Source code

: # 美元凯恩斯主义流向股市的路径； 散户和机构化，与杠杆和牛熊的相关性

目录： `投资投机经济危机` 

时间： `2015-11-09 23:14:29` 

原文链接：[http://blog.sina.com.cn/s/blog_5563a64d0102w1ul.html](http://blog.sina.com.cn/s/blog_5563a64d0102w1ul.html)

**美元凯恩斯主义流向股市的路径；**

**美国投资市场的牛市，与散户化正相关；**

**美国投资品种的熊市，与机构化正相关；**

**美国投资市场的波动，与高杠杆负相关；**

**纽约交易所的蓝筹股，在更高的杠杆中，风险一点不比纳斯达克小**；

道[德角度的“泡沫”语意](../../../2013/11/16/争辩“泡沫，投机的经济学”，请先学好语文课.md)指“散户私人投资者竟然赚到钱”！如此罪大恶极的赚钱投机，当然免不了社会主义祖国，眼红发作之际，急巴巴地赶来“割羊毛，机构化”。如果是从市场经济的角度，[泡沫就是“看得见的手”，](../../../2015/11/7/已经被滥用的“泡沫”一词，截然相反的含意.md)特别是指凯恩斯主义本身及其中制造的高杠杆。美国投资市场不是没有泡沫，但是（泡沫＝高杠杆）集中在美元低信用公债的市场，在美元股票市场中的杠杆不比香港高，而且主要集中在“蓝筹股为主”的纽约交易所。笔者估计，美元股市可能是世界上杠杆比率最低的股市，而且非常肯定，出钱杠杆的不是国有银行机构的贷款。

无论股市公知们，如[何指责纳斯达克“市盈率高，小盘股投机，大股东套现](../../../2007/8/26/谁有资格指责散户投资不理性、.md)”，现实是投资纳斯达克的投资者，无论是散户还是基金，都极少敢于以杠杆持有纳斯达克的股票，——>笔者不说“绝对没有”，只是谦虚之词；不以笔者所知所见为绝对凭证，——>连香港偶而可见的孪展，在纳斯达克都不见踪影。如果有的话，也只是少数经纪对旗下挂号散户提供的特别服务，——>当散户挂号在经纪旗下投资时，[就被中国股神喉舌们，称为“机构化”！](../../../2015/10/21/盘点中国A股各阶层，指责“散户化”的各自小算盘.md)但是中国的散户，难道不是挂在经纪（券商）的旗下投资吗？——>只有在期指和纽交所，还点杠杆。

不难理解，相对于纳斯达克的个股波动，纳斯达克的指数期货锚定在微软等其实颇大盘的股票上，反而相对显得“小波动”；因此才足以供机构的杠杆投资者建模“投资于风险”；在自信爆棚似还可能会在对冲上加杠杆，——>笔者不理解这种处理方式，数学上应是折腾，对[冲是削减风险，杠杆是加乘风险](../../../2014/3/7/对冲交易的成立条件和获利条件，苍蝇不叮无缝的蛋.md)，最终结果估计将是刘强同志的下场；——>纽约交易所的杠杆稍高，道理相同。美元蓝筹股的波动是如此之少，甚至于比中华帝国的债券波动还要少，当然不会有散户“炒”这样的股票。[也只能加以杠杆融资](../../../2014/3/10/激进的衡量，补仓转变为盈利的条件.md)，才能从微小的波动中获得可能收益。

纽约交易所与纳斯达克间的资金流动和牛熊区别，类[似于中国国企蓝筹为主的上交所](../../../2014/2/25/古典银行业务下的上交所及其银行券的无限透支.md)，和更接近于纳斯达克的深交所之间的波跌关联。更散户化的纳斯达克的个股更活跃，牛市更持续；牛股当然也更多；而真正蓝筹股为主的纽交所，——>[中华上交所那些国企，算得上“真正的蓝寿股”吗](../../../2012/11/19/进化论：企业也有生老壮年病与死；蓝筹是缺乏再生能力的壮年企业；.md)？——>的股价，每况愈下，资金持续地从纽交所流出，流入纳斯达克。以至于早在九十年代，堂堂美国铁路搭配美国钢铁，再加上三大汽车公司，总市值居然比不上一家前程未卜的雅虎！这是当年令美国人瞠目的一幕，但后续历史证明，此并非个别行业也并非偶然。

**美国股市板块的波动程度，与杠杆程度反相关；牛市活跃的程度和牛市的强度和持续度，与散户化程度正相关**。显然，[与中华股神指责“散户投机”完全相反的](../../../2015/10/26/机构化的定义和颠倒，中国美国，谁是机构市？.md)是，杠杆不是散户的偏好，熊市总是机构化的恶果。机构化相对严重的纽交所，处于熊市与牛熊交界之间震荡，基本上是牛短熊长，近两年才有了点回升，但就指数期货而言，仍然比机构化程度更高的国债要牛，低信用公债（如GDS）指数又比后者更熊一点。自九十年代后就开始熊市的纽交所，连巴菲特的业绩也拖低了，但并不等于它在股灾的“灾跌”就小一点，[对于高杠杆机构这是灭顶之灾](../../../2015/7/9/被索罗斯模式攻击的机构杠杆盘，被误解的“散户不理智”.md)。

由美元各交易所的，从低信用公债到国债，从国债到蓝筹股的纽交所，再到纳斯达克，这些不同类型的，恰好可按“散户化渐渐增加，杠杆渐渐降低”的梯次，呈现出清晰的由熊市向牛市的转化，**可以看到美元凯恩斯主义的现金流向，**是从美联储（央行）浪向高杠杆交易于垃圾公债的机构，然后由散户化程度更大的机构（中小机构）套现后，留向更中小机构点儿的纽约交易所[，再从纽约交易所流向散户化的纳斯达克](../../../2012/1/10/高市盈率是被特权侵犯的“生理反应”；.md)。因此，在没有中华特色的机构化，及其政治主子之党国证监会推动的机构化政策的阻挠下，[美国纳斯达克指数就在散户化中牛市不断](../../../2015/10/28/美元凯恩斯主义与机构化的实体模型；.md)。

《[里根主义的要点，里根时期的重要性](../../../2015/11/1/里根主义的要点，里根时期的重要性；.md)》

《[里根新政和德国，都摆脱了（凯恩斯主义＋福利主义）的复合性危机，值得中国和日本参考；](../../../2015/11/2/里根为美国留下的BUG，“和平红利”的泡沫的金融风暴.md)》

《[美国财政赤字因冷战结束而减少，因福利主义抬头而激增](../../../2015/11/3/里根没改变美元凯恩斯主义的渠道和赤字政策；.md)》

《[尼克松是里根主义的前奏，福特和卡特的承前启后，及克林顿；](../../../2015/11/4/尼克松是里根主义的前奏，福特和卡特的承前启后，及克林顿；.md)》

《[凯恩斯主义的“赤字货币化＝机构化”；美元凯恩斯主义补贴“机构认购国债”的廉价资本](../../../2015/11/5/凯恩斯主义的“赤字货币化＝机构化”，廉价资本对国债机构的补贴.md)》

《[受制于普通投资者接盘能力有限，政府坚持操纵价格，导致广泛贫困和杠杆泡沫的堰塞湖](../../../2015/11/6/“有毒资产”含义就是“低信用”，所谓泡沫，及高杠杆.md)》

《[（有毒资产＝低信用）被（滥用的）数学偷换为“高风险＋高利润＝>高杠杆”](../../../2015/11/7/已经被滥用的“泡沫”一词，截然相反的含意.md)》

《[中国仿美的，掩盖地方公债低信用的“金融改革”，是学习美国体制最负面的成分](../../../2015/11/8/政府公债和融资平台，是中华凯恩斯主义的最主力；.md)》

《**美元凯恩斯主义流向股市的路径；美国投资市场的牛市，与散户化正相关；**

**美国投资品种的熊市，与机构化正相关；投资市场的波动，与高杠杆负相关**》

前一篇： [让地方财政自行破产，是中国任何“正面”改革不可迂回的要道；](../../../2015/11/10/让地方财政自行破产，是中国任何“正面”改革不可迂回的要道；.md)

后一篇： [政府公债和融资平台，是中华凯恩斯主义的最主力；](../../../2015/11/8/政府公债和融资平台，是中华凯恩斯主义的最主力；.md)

==============================

EXERCISE AIM: All of the entries above should be written out again exactly.

RESULT OF THIS EXERCISE:
Source code

: # 美元凯恩斯主义流向股市的路径； 散户和机构化，与杠杆和牛熊的相关性

目录： `投资投机经济危机` 

时间： `2015-11-09 23:14:29` 

原文链接：[http://blog.sina.com.cn/s/blog_5563a64d0102w1ul.html](http://blog.sina.com.cn/s/blog_5563a64d0102w1ul.html)

**美元凯恩斯主义流向股市的路径；**

**美国投资市场的牛市，与散户化正相关；**

**美国投资品种的熊市，与机构化正相关；**

**美国投资市场的波动，与高杠杆负相关；**

**纽约交易所的蓝筹股，在更高的杠杆中，风险一点不比纳斯达克小**；

道[德角度的“泡沫”语意](../../../2013/11/16/争辩“泡沫，投机的经济学”，请先学好语文课.md)指“散户私人投资者竟然赚到钱”！如此罪大恶极的赚钱投机，当然免不了社会主义祖国，眼红发作之际，急巴巴地赶来“割羊毛，机构化”。如果是从市场经济的角度，[泡沫就是“看得见的手”，](../../../2015/11/7/已经被滥用的“泡沫”一词，截然相反的含意.md)特别是指凯恩斯主义本身及其中制造的高杠杆。美国投资市场不是没有泡沫，但是（泡沫＝高杠杆）集中在美元低信用公债的市场，在美元股票市场中的杠杆不比香港高，而且主要集中在“蓝筹股为主”的纽约交易所。笔者估计，美元股市可能是世界上杠杆比率最低的股市，而且非常肯定，出钱杠杆的不是国有银行机构的贷款。

无论股市公知们，如[何指责纳斯达克“市盈率高，小盘股投机，大股东套现](../../../2007/8/26/谁有资格指责散户投资不理性、.md)”，现实是投资纳斯达克的投资者，无论是散户还是基金，都极少敢于以杠杆持有纳斯达克的股票，——>笔者不说“绝对没有”，只是谦虚之词；不以笔者所知所见为绝对凭证，——>连香港偶而可见的孪展，在纳斯达克都不见踪影。如果有的话，也只是少数经纪对旗下挂号散户提供的特别服务，——>当散户挂号在经纪旗下投资时，[就被中国股神喉舌们，称为“机构化”！](../../../2015/10/21/盘点中国A股各阶层，指责“散户化”的各自小算盘.md)但是中国的散户，难道不是挂在经纪（券商）的旗下投资吗？——>只有在期指和纽交所，还点杠杆。

不难理解，相对于纳斯达克的个股波动，纳斯达克的指数期货锚定在微软等其实颇大盘的股票上，反而相对显得“小波动”；因此才足以供机构的杠杆投资者建模“投资于风险”；在自信爆棚似还可能会在对冲上加杠杆，——>笔者不理解这种处理方式，数学上应是折腾，对[冲是削减风险，杠杆是加乘风险](../../../2014/3/7/对冲交易的成立条件和获利条件，苍蝇不叮无缝的蛋.md)，最终结果估计将是刘强同志的下场；——>纽约交易所的杠杆稍高，道理相同。美元蓝筹股的波动是如此之少，甚至于比中华帝国的债券波动还要少，当然不会有散户“炒”这样的股票。[也只能加以杠杆融资](../../../2014/3/10/激进的衡量，补仓转变为盈利的条件.md)，才能从微小的波动中获得可能收益。

纽约交易所与纳斯达克间的资金流动和牛熊区别，类[似于中国国企蓝筹为主的上交所](../../../2014/2/25/古典银行业务下的上交所及其银行券的无限透支.md)，和更接近于纳斯达克的深交所之间的波跌关联。更散户化的纳斯达克的个股更活跃，牛市更持续；牛股当然也更多；而真正蓝筹股为主的纽交所，——>[中华上交所那些国企，算得上“真正的蓝寿股”吗](../../../2012/11/19/进化论：企业也有生老壮年病与死；蓝筹是缺乏再生能力的壮年企业；.md)？——>的股价，每况愈下，资金持续地从纽交所流出，流入纳斯达克。以至于早在九十年代，堂堂美国铁路搭配美国钢铁，再加上三大汽车公司，总市值居然比不上一家前程未卜的雅虎！这是当年令美国人瞠目的一幕，但后续历史证明，此并非个别行业也并非偶然。

**美国股市板块的波动程度，与杠杆程度反相关；牛市活跃的程度和牛市的强度和持续度，与散户化程度正相关**。显然，[与中华股神指责“散户投机”完全相反的](../../../2015/10/26/机构化的定义和颠倒，中国美国，谁是机构市？.md)是，杠杆不是散户的偏好，熊市总是机构化的恶果。机构化相对严重的纽交所，处于熊市与牛熊交界之间震荡，基本上是牛短熊长，近两年才有了点回升，但就指数期货而言，仍然比机构化程度更高的国债要牛，低信用公债（如GDS）指数又比后者更熊一点。自九十年代后就开始熊市的纽交所，连巴菲特的业绩也拖低了，但并不等于它在股灾的“灾跌”就小一点，[对于高杠杆机构这是灭顶之灾](../../../2015/7/9/被索罗斯模式攻击的机构杠杆盘，被误解的“散户不理智”.md)。

由美元各交易所的，从低信用公债到国债，从国债到蓝筹股的纽交所，再到纳斯达克，这些不同类型的，恰好可按“散户化渐渐增加，杠杆渐渐降低”的梯次，呈现出清晰的由熊市向牛市的转化，**可以看到美元凯恩斯主义的现金流向，**是从美联储（央行）浪向高杠杆交易于垃圾公债的机构，然后由散户化程度更大的机构（中小机构）套现后，留向更中小机构点儿的纽约交易所[，再从纽约交易所流向散户化的纳斯达克](../../../2012/1/10/高市盈率是被特权侵犯的“生理反应”；.md)。因此，在没有中华特色的机构化，及其政治主子之党国证监会推动的机构化政策的阻挠下，[美国纳斯达克指数就在散户化中牛市不断](../../../2015/10/28/美元凯恩斯主义与机构化的实体模型；.md)。

《[里根主义的要点，里根时期的重要性](../../../2015/11/1/里根主义的要点，里根时期的重要性；.md)》

《[里根新政和德国，都摆脱了（凯恩斯主义＋福利主义）的复合性危机，值得中国和日本参考；](../../../2015/11/2/里根为美国留下的BUG，“和平红利”的泡沫的金融风暴.md)》

《[美国财政赤字因冷战结束而减少，因福利主义抬头而激增](../../../2015/11/3/里根没改变美元凯恩斯主义的渠道和赤字政策；.md)》

《[尼克松是里根主义的前奏，福特和卡特的承前启后，及克林顿；](../../../2015/11/4/尼克松是里根主义的前奏，福特和卡特的承前启后，及克林顿；.md)》

《[凯恩斯主义的“赤字货币化＝机构化”；美元凯恩斯主义补贴“机构认购国债”的廉价资本](../../../2015/11/5/凯恩斯主义的“赤字货币化＝机构化”，廉价资本对国债机构的补贴.md)》

《[受制于普通投资者接盘能力有限，政府坚持操纵价格，导致广泛贫困和杠杆泡沫的堰塞湖](../../../2015/11/6/“有毒资产”含义就是“低信用”，所谓泡沫，及高杠杆.md)》

《[（有毒资产＝低信用）被（滥用的）数学偷换为“高风险＋高利润＝>高杠杆”](../../../2015/11/7/已经被滥用的“泡沫”一词，截然相反的含意.md)》

《[中国仿美的，掩盖地方公债低信用的“金融改革”，是学习美国体制最负面的成分](../../../2015/11/8/政府公债和融资平台，是中华凯恩斯主义的最主力；.md)》

《**美元凯恩斯主义流向股市的路径；美国投资市场的牛市，与散户化正相关；**

**美国投资品种的熊市，与机构化正相关；投资市场的波动，与高杠杆负相关**》

前一篇： [让地方财政自行破产，是中国任何“正面”改革不可迂回的要道；](../../../2015/11/10/让地方财政自行破产，是中国任何“正面”改革不可迂回的要道；.md)

后一篇： [政府公债和融资平台，是中华凯恩斯主义的最主力；](../../../2015/11/8/政府公债和融资平台，是中华凯恩斯主义的最主力；.md)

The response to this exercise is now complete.